Exercise details » Look below for the line that contains "- Qualimap (optional)", then copy it and each following line exactly, through and including the line that contains "- These calculations".

Provided information »

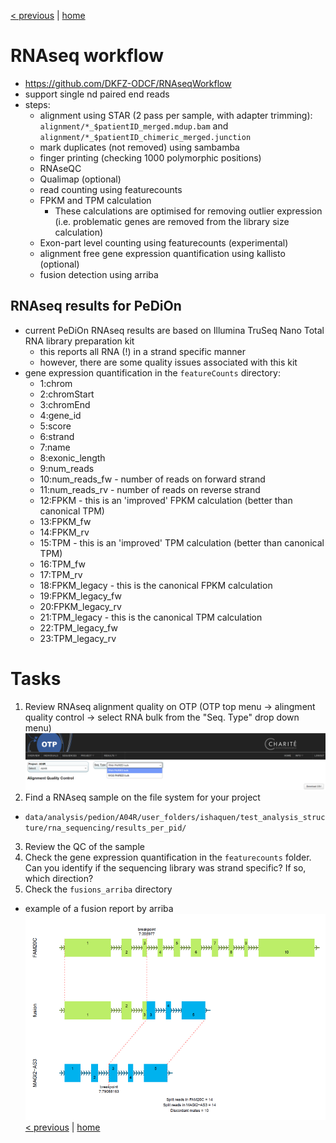 [< previous](cna.md)  |  [home](README.md) 

# RNAseq workflow

- https://github.com/DKFZ-ODCF/RNAseqWorkflow
- support single nd paired end reads
- steps:
    - alignment using STAR (2 pass per sample, with adapter trimming): `alignment/*_$patientID_merged.mdup.bam` and `alignment/*_$patientID_chimeric_merged.junction`
    - mark duplicates (not removed) using sambamba
    - finger printing (checking 1000 polymorphic positions)
    - RNAseQC
    - Qualimap (optional)
    - read counting using featurecounts
    - FPKM and TPM calculation
         - These calculations are optimised for removing outlier expression (i.e. problematic genes are removed from the library size calculation)
    - Exon-part level counting using featurecounts (experimental)
    - alignment free gene expression quantification using kallisto (optional)
    - fusion detection using arriba
    
## RNAseq results for PeDiOn
- current PeDiOn RNAseq results are based on Illumina TruSeq Nano Total RNA library preparation kit
     - this reports all RNA (!) in a strand specific manner
     - however, there are some quality issues associated with this kit
- gene expression quantification in the `featureCounts` directory:
    - 1:chrom
    - 2:chromStart
    - 3:chromEnd
    - 4:gene_id
    - 5:score
    - 6:strand
    - 7:name
    - 8:exonic_length
    - 9:num_reads
    - 10:num_reads_fw - number of reads on forward strand
    - 11:num_reads_rv - number of reads on reverse strand
    - 12:FPKM - this is an 'improved' FPKM calculation (better than canonical TPM)
    - 13:FPKM_fw
    - 14:FPKM_rv
    - 15:TPM - this is an 'improved' TPM calculation (better than canonical TPM)
    - 16:TPM_fw
    - 17:TPM_rv
    - 18:FPKM_legacy - this is the canonical FPKM calculation
    - 19:FPKM_legacy_fw
    - 20:FPKM_legacy_rv
    - 21:TPM_legacy - this is the canonical TPM calculation
    - 22:TPM_legacy_fw
    - 23:TPM_legacy_rv

# Tasks
1. Review RNAseq alignment quality on OTP (OTP top menu -> alingment quality control -> select RNA bulk from the "Seq. Type" drop down menu)
![](RNAseq_alignments.png)
2. Find a RNAseq sample on the file system for your project
 - `data/analysis/pedion/A04R/user_folders/ishaquen/test_analysis_structure/rna_sequencing/results_per_pid/`
3. Review the QC of the sample
4. Check the gene expression quantification in the `featurecounts` folder. Can you identify if the sequencing library was strand specific? If so, which direction?
5. Check the  `fusions_arriba` directory
 - example of a fusion report by arriba
![](arriba_fusions.png)
[< previous](cna.md)  |  [home](README.md)  

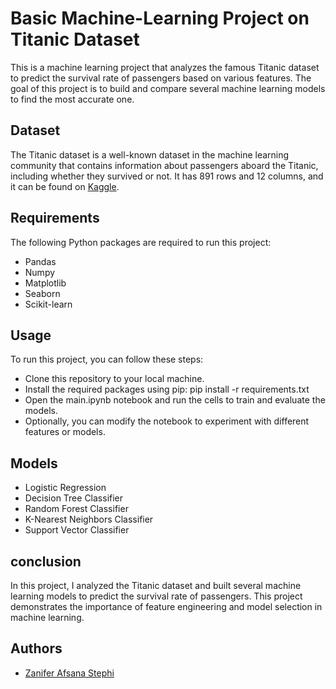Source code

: 
# Basic Machine-Learning Project on Titanic Dataset

This is a machine learning project that analyzes the famous Titanic dataset to predict the survival rate of passengers based on various features. The goal of this project is to build and compare several machine learning models to find the most accurate one.

## Dataset
The Titanic dataset is a well-known dataset in the machine learning community that contains information about passengers aboard the Titanic, including whether they survived or not. It has 891 rows and 12 columns, and it can be found on [Kaggle](https://www.kaggle.com/competitions/titanic/data).

## Requirements
The following Python packages are required to run this project:

- Pandas
- Numpy
- Matplotlib
- Seaborn
- Scikit-learn

## Usage
To run this project, you can follow these steps:

- Clone this repository to your local machine.
- Install the required packages using pip: pip install -r requirements.txt
- Open the main.ipynb notebook and run the cells to train and evaluate the models.
- Optionally, you can modify the notebook to experiment with different features or models.


## Models
- Logistic Regression
- Decision Tree Classifier
- Random Forest Classifier
- K-Nearest Neighbors Classifier
- Support Vector Classifier

## conclusion
In this project, I analyzed the Titanic dataset and built several machine learning models to predict the survival rate of passengers. This project demonstrates the importance of feature engineering and model selection in machine learning.

## Authors

- [Zanifer Afsana Stephi](https://github.com/zanifer)

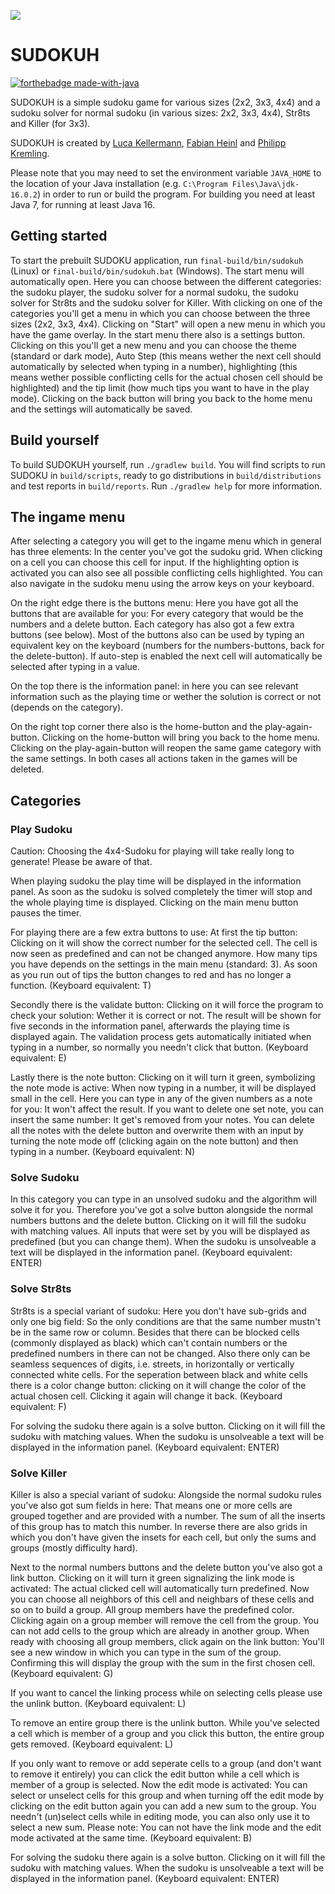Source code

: ![](https://i.imgur.com/R2yKOuR.png)

# SUDOKUH

[![forthebadge made-with-java](https://forthebadge.com/images/badges/made-with-java.svg)](https://java.com/)

SUDOKUH is a simple sudoku game for various sizes (2x2, 3x3, 4x4) and a sudoku solver for normal sudoku (in various
sizes: 2x2, 3x3, 4x4), Str8ts and Killer (for 3x3).

SUDOKUH is created by [Luca Kellermann](https://github.com/Lukellmann), [Fabian Heinl](https://github.com/WHYZNSoftware)
and [Philipp Kremling](https://github.com/KremlingP).

Please note that you may need to set the environment variable `JAVA_HOME` to the location of your Java installation
(e.g. `C:\Program Files\Java\jdk-16.0.2`) in order to run or build the program. For building you need at least Java 7,
for running at least Java 16.

## Getting started

To start the prebuilt SUDOKU application, run `final-build/bin/sudokuh` (Linux) or `final-build/bin/sudokuh.bat`
(Windows). The start menu will automatically open. Here you can choose between the different categories: the sudoku
player, the sudoku solver for a normal sudoku, the sudoku solver for Str8ts and the sudoku solver for Killer. With
clicking on one of the categories you'll get a menu in which you can choose between the three sizes (2x2, 3x3, 4x4).
Clicking on "Start" will open a new menu in which you have the game overlay. In the start menu there also is a settings
button. Clicking on this you'll get a new menu and you can choose the theme (standard or dark mode), Auto Step (this
means wether the next cell should automatically by selected when typing in a number), highlighting (this means wether
possible conflicting cells for the actual chosen cell should be highlighted) and the tip limit (how much tips you want
to have in the play mode). Clicking on the back button will bring you back to the home menu and the settings will
automatically be saved.

## Build yourself

To build SUDOKUH yourself, run `./gradlew build`. You will find scripts to run SUDOKU in `build/scripts`, ready to go
distributions in `build/distributions` and test reports in `build/reports`. Run `./gradlew help` for more information.

## The ingame menu

After selecting a category you will get to the ingame menu which in general has three elements: In the center you've got
the sudoku grid. When clicking on a cell you can choose this cell for input. If the highlighting option is activated
you can also see all possible conflicting cells highlighted. You can also navigate in the sudoku menu using the arrow
keys on your keyboard.

On the right edge there is the buttons menu: Here you have got all the buttons that are available for you: For every
category that would be the numbers and a delete button. Each category has also got a few extra buttons (see below). Most
of the buttons also can be used by typing an equivalent key on the keyboard (numbers for the numbers-buttons, back for
the delete-button). If auto-step is enabled the next cell will automatically be selected after typing in a value.

On the top there is the information panel: in here you can see relevant information such as the playing time or wether
the solution is correct or not (depends on the category).

On the right top corner there also is the home-button and the play-again-button. Clicking on the home-button will bring
you back to the home menu. Clicking on the play-again-button will reopen the same game category with the same settings.
In both cases all actions taken in the games will be deleted.

## Categories

### Play Sudoku

Caution: Choosing the 4x4-Sudoku for playing will take really long to generate! Please be aware of that.

When playing sudoku the play time will be displayed in the information panel. As soon as the sudoku is solved completely
the timer will stop and the whole playing time is displayed. Clicking on the main menu button pauses the timer.

For playing there are a few extra buttons to use: At first the tip button: Clicking on it will show the correct number
for the selected cell. The cell is now seen as predefined and can not be changed anymore. How many tips you have depends
on the settings in the main menu (standard: 3). As soon as you run out of tips the button changes to red and has no
longer a function. (Keyboard equivalent: T)

Secondly there is the validate button: Clicking on it will force the program to check your solution: Wether it is
correct or not. The result will be shown for five seconds in the information panel, afterwards the playing time is
displayed again. The validation process gets automatically initiated when typing in a number, so normally you needn't
click that button. (Keyboard equivalent: E)

Lastly there is the note button: Clicking on it will turn it green, symbolizing the note mode is active: When now typing
in a number, it will be displayed small in the cell. Here you can type in any of the given numbers as a note for you: It
won't affect the result. If you want to delete one set note, you can insert the same number: It get's removed from your
notes. You can delete all the notes with the delete button and overwrite them with an input by turning the note mode
off (clicking again on the note button) and then typing in a number. (Keyboard equivalent: N)

### Solve Sudoku

In this category you can type in an unsolved sudoku and the algorithm will solve it for you. Therefore you've got a
solve button alongside the normal numbers buttons and the delete button. Clicking on it will fill the sudoku with
matching values. All inputs that were set by you will be displayed as predefined (but you can change them). When the
sudoku is unsolveable a text will be displayed in the information panel. (Keyboard equivalent: ENTER)

### Solve Str8ts

Str8ts is a special variant of sudoku: Here you don't have sub-grids and only one big field: So the only conditions are
that the same number mustn't be in the same row or column. Besides that there can be blocked cells (commonly displayed
as black) which can't contain numbers or the predefined numbers in there can not be changed. Also there only can be
seamless sequences of digits, i.e. streets, in horizontally or vertically connected white cells. For the seperation
between black and white cells there is a color change button: clicking on it will change the color of the actual chosen
cell. Clicking it again will change it back. (Keyboard equivalent: F)

For solving the sudoku there again is a solve button. Clicking on it will fill the sudoku with matching values. When the
sudoku is unsolveable a text will be displayed in the information panel. (Keyboard equivalent: ENTER)

### Solve Killer

Killer is also a special variant of sudoku: Alongside the normal sudoku rules you've also got sum fields in here: That
means one or more cells are grouped together and are provided with a number. The sum of all the inserts of this group
has to match this number. In reverse there are also grids in which you don't have given the insets for each cell, but
only the sums and groups (mostly difficulty hard).

Next to the normal numbers buttons and the delete button you've also got a link button. Clicking on it will turn it
green signalizing the link mode is activated: The actual clicked cell will automatically turn predefined. Now you can
choose all neighbors of this cell and neighbars of these cells and so on to build a group. All group members have the
predefined color. Clicking again on a group member will remove the cell from the group. You can not add cells to the
group which are already in another group. When ready with choosing all group members, click again on the link button:
You'll see a new window in which you can type in the sum of the group. Confirming this will display the group with the
sum in the first chosen cell. (Keyboard equivalent: G)

If you want to cancel the linking process while on selecting cells please use the unlink button. (Keyboard equivalent:
L)

To remove an entire group there is the unlink button. While you've selected a cell which is member of a group and you
click this button, the entire group gets removed. (Keyboard equivalent: L)

If you only want to remove or add seperate cells to a group (and don't want to remove it entirely) you can click the
edit button while a cell which is member of a group is selected. Now the edit mode is activated: You can select or
unselect cells for this group and when turning off the edit mode by clicking on the edit button again you can add a new
sum to the group. You needn't (un)select cells while in editing mode, you can also only use it to select a new sum.
Please note: You can not have the link mode and the edit mode activated at the same time. (Keyboard equivalent: B)

For solving the sudoku there again is a solve button. Clicking on it will fill the sudoku with matching values. When the
sudoku is unsolveable a text will be displayed in the information panel. (Keyboard equivalent: ENTER)
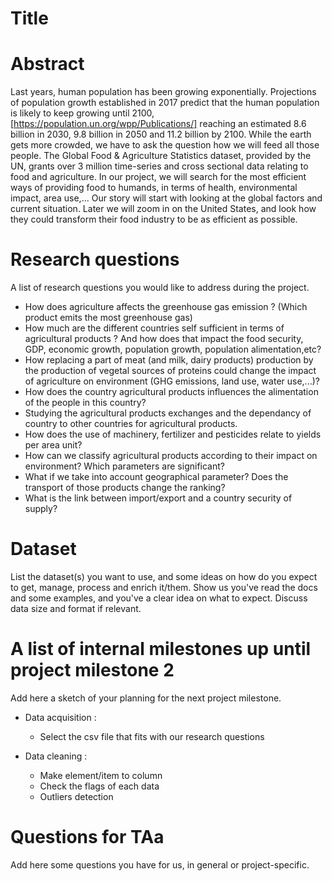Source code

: # Title

# Abstract

Last years, human population has been growing exponentially. Projections of population growth established in 2017 predict that the human population is likely to keep growing until 2100,[https://population.un.org/wpp/Publications/] reaching an estimated 8.6 billion in 2030, 9.8 billion in 2050 and 11.2 billion by 2100. While the earth gets more crowded, we have to ask the question how we will feed all those people. The Global Food & Agriculture Statistics dataset, provided by the UN, grants over 3 million time-series and cross sectional data relating to food and agriculture. In our project, we will search for the most efficient ways of providing food to humands, in terms of health, environmental impact, area use,... Our story will start with looking at the global factors and current situation. Later we will zoom in on the United States, and look how they could transform their food industry to be as efficient as possible.

# Research questions
A list of research questions you would like to address during the project.

* How does agriculture affects the greenhouse gas emission ? (Which product emits the most greenhouse gas)
* How much are the different countries self sufficient in terms of agricultural products ? And how does that impact the food security, GDP, economic growth, population growth, population alimentation,etc?
* How replacing a part of meat (and milk, dairy products) production by the production of vegetal sources of proteins could change the impact of agriculture on environment (GHG emissions, land use, water use,...)?
* How does the country agricultural products influences the alimentation of the people in this country?
* Studying the agricultural products exchanges and the dependancy of country to other countries for agricultural products.
* How does the use of machinery, fertilizer and pesticides relate to yields per area unit?
* How can we classify agricultural products according to their impact on environment? Which parameters are significant?
* What if we take into account geographical parameter? Does the transport of those products change the ranking?
* What is the link between import/export and a country security of supply?

# Dataset
List the dataset(s) you want to use, and some ideas on how do you expect to get, manage, process and enrich it/them. Show us you've read the docs and some examples, and you've a clear idea on what to expect. Discuss data size and format if relevant.

# A list of internal milestones up until project milestone 2
Add here a sketch of your planning for the next project milestone.

* Data acquisition :
  * Select the csv file that fits with our research questions
  
* Data cleaning :
  * Make element/item to column
  * Check the flags of each data
  * Outliers detection

# Questions for TAa
Add here some questions you have for us, in general or project-specific.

Response below »
    - Qualimap (optional)
    - read counting using featurecounts
    - FPKM and TPM calculation
         - These calculations are optimised for removing outlier expression (i.e. problematic genes are removed from the library size calculation)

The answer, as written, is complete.